THE PROBLEM:
Output the number of lines in the entries below with the string "content" in them, and nothing further.

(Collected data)
————

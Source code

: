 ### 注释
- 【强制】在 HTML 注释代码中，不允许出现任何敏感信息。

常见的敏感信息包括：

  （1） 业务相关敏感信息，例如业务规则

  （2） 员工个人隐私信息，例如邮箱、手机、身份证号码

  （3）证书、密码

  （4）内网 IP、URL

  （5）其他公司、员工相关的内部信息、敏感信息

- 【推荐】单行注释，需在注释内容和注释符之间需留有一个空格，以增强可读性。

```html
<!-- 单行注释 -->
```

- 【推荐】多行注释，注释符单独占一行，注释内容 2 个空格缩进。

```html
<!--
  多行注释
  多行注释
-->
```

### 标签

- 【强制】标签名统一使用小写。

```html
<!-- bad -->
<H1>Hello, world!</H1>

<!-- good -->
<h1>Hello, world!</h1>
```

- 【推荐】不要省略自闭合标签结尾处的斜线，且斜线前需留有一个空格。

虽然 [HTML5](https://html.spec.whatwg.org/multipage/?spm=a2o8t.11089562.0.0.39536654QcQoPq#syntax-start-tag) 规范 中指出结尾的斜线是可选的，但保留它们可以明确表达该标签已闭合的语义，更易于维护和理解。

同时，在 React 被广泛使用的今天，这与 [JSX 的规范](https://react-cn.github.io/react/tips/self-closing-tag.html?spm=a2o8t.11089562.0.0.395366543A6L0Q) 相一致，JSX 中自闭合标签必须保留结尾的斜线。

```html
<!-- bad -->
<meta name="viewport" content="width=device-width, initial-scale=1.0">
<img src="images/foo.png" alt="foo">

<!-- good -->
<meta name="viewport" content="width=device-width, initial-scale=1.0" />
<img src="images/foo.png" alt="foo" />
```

————

REPLY:
2